The Big One: Talent-Driven Learning Programs
The business demand for integrated talent management solutions will have the most significant impact on corporate learning in 2008.  Over the last year, we’ve talked with many executives who are working hard to break down the silos of HR and develop integrated, enterprisewide talent management strategies to address these shortages.

Concurrently, forward-thinking learning executives are emphasizing talent-driven learning programs — particularly in areas such as leadership development, onboarding and career development — to support talent strategies. These long-term, complex learning programs require competency analysis, complex blended learning activities, and new levels of integration with development planning and performance management.

The current focus on talent management — which we believe will shape business for years to come — also will shape the role of corporate learning. The most successful learning executives will be those who champion talent-driven learning programs and who initiate and support collaboration with HR and business leaders to solve their companies’ talent challenges.  

The New Learning on Demand
We have been writing about rapid e-learning, performance support and informal learning for years. All provide some level of learning on demand. However, in 2008, the phrase “learning on demand” will mean even greater
immediacy, personalization and relevance. Conditioned by Google, RSS feeds, YouTube and other popular tools, employees are now expecting to find answers on any job- or company-related topic in seconds.
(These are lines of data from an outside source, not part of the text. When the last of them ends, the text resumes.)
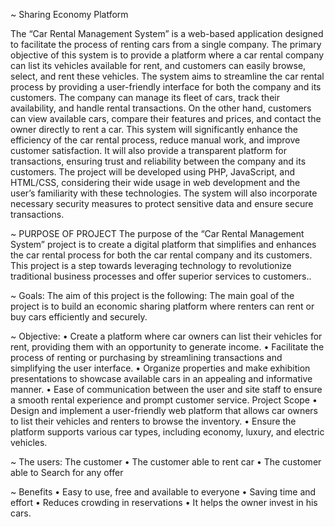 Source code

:  ~ Sharing Economy Platform

The “Car Rental Management System” is a web-based application designed to facilitate the process of
renting cars from a single company. The primary objective of this system is to provide a platform where
a car rental company can list its vehicles available for rent, and customers can easily browse, select, and
rent these vehicles. The system aims to streamline the car rental process by providing a user-friendly
interface for both the company and its customers. The company can manage its fleet of cars, track their
availability, and handle rental transactions. On the other hand, customers can view available cars,
compare their features and prices, and contact the owner directly to rent a car. This system will
significantly enhance the efficiency of the car rental process, reduce manual work, and improve customer
satisfaction. It will also provide a transparent platform for transactions, ensuring trust and reliability
between the company and its customers. The project will be developed using PHP, JavaScript, and
HTML/CSS, considering their wide usage in web development and the user’s familiarity with these
technologies. The system will also incorporate necessary security measures to protect sensitive data and
ensure secure transactions.

~ PURPOSE OF PROJECT
The purpose of the “Car Rental Management System” project is to create a digital platform that simplifies
and enhances the car rental process for both the car rental company and its customers. This project is a
step towards leveraging technology to revolutionize traditional business processes and offer superior
services to customers..


~ Goals:
The aim of this project is the following:
The main goal of the project is to build an economic sharing platform where renters can rent or buy cars
efficiently and securely.


~ Objective:
• Create a platform where car owners can list their vehicles for rent, providing them with an
opportunity to generate income.
• Facilitate the process of renting or purchasing by streamlining transactions and simplifying the
user interface.
• Organize properties and make exhibition presentations to showcase available cars in an appealing
and informative manner.
• Ease of communication between the user and site staff to ensure a smooth rental experience and
prompt customer service.
Project Scope
• Design and implement a user-friendly web platform that allows car owners to list their vehicles
and renters to browse the inventory.
• Ensure the platform supports various car types, including economy, luxury, and electric vehicles.

~ The users:
The customer
• The customer able to rent car
• The customer able to Search for any offer


~ Benefits
• Easy to use, free and available to everyone
• Saving time and effort
• Reduces crowding in reservations
• It helps the owner invest in his cars.



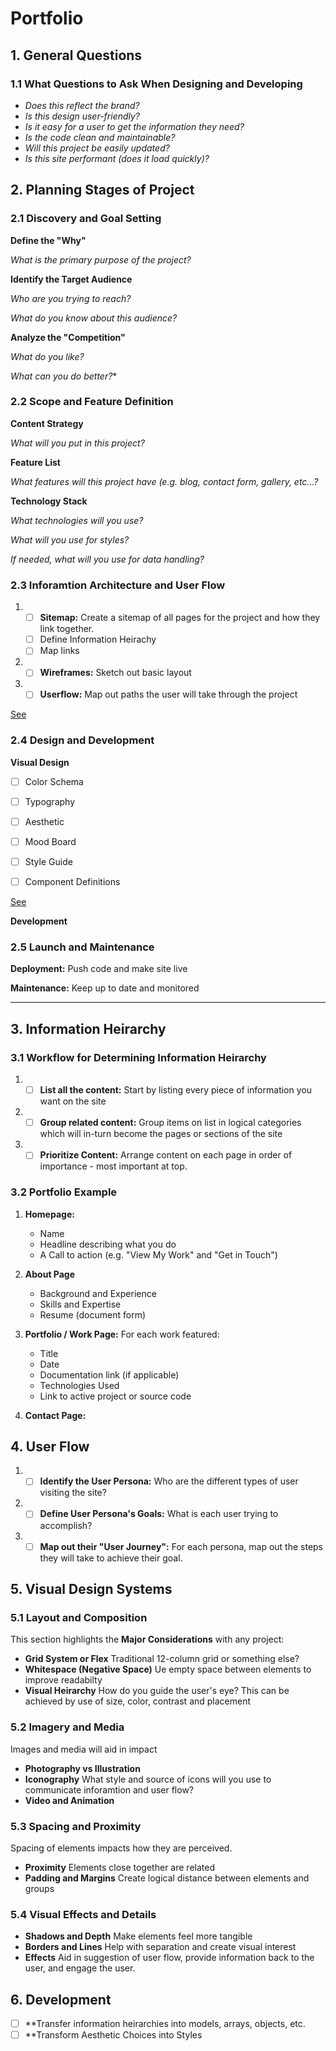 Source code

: # Portfolio

## 1. General Questions

### 1.1 What Questions to Ask When Designing and Developing

- *Does this reflect the brand?*
- *Is this design user-friendly?*
- *Is it easy for a user to get the information they need?*
- *Is the code clean and maintainable?*
- *Will this project be easily updated?*
- *Is this site performant (does it load quickly)?*

## 2. Planning Stages of Project

### 2.1 Discovery and Goal Setting

**Define the "Why"** 

*What is the primary purpose of the project?*

**Identify the Target Audience**

*Who are you trying to reach?*

*What do you know about this audience?*

**Analyze the "Competition"**

*What do you like?*

*What can you do better?**

### 2.2 Scope and Feature Definition

**Content Strategy**

*What will you put in this project?*

**Feature List**

*What features will this project have (e.g. blog, contact form, gallery, etc...?*

**Technology Stack**

*What technologies will you use?*

*What will you use for styles?*

*If needed, what will you use for data handling?*

### 2.3 Inforamtion Architecture and User Flow

1. - [ ] **Sitemap:** Create a sitemap of all pages for the project and how they link together.
	- [ ] Define Information Heirachy
	- [ ] Map links

2. - [ ] **Wireframes:** Sketch out basic layout

3. - [ ] **Userflow:** Map out paths the user will take through the project 

[See](##3.-Information-Heirarchy)

### 2.4 Design and Development

**Visual Design** 

- [ ] Color Schema
- [ ] Typography
- [ ] Aesthetic
- [ ] Mood Board
- [ ] Style Guide
- [ ] Component Definitions


[See](###5.-Visual-Design-Systems)

**Development**

### 2.5 Launch and Maintenance

**Deployment:** Push code and make site live

**Maintenance:** Keep up to date and monitored

---

## 3. Information Heirarchy

### 3.1 Workflow for Determining Information Heirarchy

1. - [ ] **List all the content:** Start by listing every piece of information you want on the site

2. - [ ] **Group related content:** Group items on list in logical categories which will in-turn become the pages or sections of the site

3. - [ ] **Prioritize Content:** Arrange content on each page in order of importance - most important at top.

### 3.2 Portfolio Example

1. **Homepage:**
	- Name
	- Headline describing what you do
	- A Call to action (e.g. "View My Work" and "Get in Touch")

2. **About Page**
	- Background and Experience
	- Skills and Expertise
	- Resume (document form)

3. **Portfolio / Work Page:** For each work featured:
	- Title
	- Date 
	- Documentation link (if applicable)
	- Technologies Used
	- Link to active project or source code

4. **Contact Page:**

## 4. User Flow

1. - [ ] **Identify the User Persona:** Who are the different types of user visiting the site?

2. - [ ] **Define User Persona's Goals:** What is each user trying to accomplish?

3. - [ ] **Map out their "User Journey":** For each persona, map out the steps they will take to achieve their goal.

## 5. Visual Design Systems

### 5.1 Layout and Composition

This section highlights the **Major Considerations** with any project:

- **Grid System or Flex** Traditional 12-column grid or something else?
- **Whitespace (Negative Space)** Ue empty space between elements to improve readabilty
- **Visual Heirarchy** How do you guide the user's eye? This can be achieved by use of size, color, contrast and placement

### 5.2 Imagery and Media
Images and media will aid in impact

- **Photography vs Illustration**
- **Iconography** What style and source of icons will you use to communicate inforamtion and user flow?
- **Video and Animation**

### 5.3 Spacing and Proximity

Spacing of elements impacts how they are perceived.

- **Proximity** Elements close together are related
- **Padding and Margins** Create logical distance between elements and groups

### 5.4 Visual Effects and Details

- **Shadows and Depth** Make elements feel more tangible
- **Borders and Lines** Help with separation and create visual interest
- **Effects** Aid in suggestion of user flow, provide information back to the user, and engage the user.

## 6. Development

- [ ] **Transfer information heirarchies into models, arrays, objects, etc.
- [ ] **Transform Aesthetic Choices into Styles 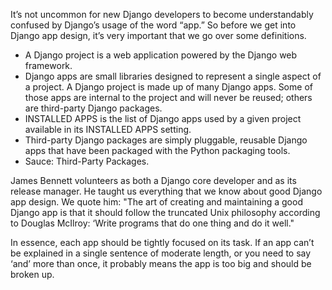 It’s not uncommon for new Django developers to become understandably confused by Django’s usage of the word “app.” So before we get into Django app design, it’s very important that we go over some definitions.

* A Django project is a web application powered by the Django web framework.  
* Django apps are small libraries designed to represent a single aspect of a project. A Django project is made up of many Django apps.   Some of those apps are internal to the project and will never be reused; others are third-party Django packages.  
* INSTALLED APPS is the list of Django apps used by a given project available in its INSTALLED APPS setting.  
* Third-party Django packages are simply pluggable, reusable Django apps that have been packaged with the Python packaging tools.  
* Sauce: Third-Party Packages.  

James Bennett volunteers as both a Django core developer and as its release manager. He taught us everything that we know about good Django app design. We quote him: "The art of creating and maintaining a good Django app is that it should follow the truncated Unix philosophy according to Douglas McIlroy: ‘Write programs that do one thing and do it well."

In essence, each app should be tightly focused on its task. If an app can’t be explained in a single sentence of moderate length, or you need to say ‘and’ more than once, it probably means the app is too big and should be broken up.

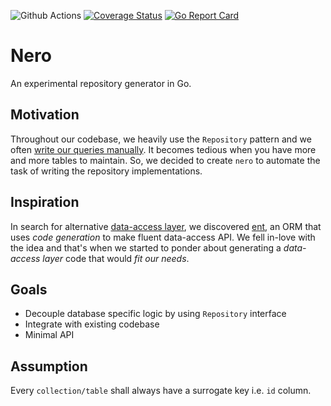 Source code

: ![Github Actions](https://github.com/sf9v/nero/workflows/ci/badge.svg)
[![Coverage Status](https://coveralls.io/repos/github/sf9v/nero/badge.svg?branch=master)](https://coveralls.io/github/sf9v/nero?branch=master)
[![Go Report Card](https://goreportcard.com/badge/github.com/sf9v/nero)](https://goreportcard.com/report/github.com/sf9v/nero)

# Nero

An experimental repository generator in Go.

## Motivation

Throughout our codebase, we heavily use the `Repository` pattern and we often [write our queries manually](https://golang.org/pkg/database/sql/#example_DB_QueryContext). It becomes tedious when you have more and more tables to maintain. So, we decided to create `nero` to automate the task of writing the repository implementations.

## Inspiration

In search for alternative [data-access layer](https://en.wikipedia.org/wiki/Data_access_layer), we discovered [ent](https://entgo.io/), an ORM that uses *code generation* to make fluent data-access API. We fell in-love with the idea and that's when we started to ponder about generating a *data-access layer* code that would *fit our needs*.

## Goals

- Decouple database specific logic by using `Repository` interface 
- Integrate with existing codebase
- Minimal API

## Assumption

Every `collection/table` shall always have a surrogate key i.e. `id` column.
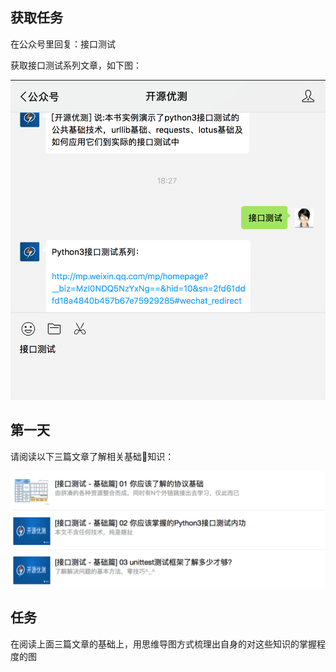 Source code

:## 获取任务

在公众号里回复：接口测试

获取接口测试系列文章，如下图：

![任务](images/three-1.png)

## 第一天

请阅读以下三篇文章了解相关基础知识：

![任务](images/three-2.png)

## 任务

在阅读上面三篇文章的基础上，用思维导图方式梳理出自身的对这些知识的掌握程度的图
Learning organizations are no longer focused on getting instructional material online. The new challenge is to develop content rapidly, make it highly accessible and integrate it into workflows. We see the emergence of many new solutions to this problem, including on-demand content management systems, easy-to-build learning portals (rarely included in the LMS, by the way), and the use of employee profiles to create miniportals that provide highly relevant performance support to employees.

But, these tools alone don’t make for successful on-demand learning. Companies must have a defined learning architecture that guides their team on which tools to use for different learning applications. In order to keep content development consistent and efficient, a learning architecture also should guide developers on the formats, features and types of delivery to use for various learning projects. With so many choices for learning now available, such an architecture is mandatory for learning organizations. 

Get Ready for Self-Published Content
About 70 percent of all corporate learning takes place through on-the-job experiences. This means that your company’s best instructors and training resources rarely reside in the training organization. Self-published content, when used effectively, can help you leverage the contributions of subject-matter experts and give employees ways to collaborate and share experiences. 

Organizations that successfully use self-published content have created knowledge-sharing cultures with ways to help employees with similar jobs, interests or challenges share information quickly and easily. For instance, customer service agents dealing with a particular product area have much to share with fellow agents, but much less with agents dealing with other products.

Today, organizations can take “off the shelf” tools for blogs and wikis and use them to create communities of practice that facilitate such informal, on-the-job learning. Best practices are emerging to make such solutions more successful and more widely adopted. If you haven’t already done so, you should start to experiment and find what works in your corporate culture in 2008.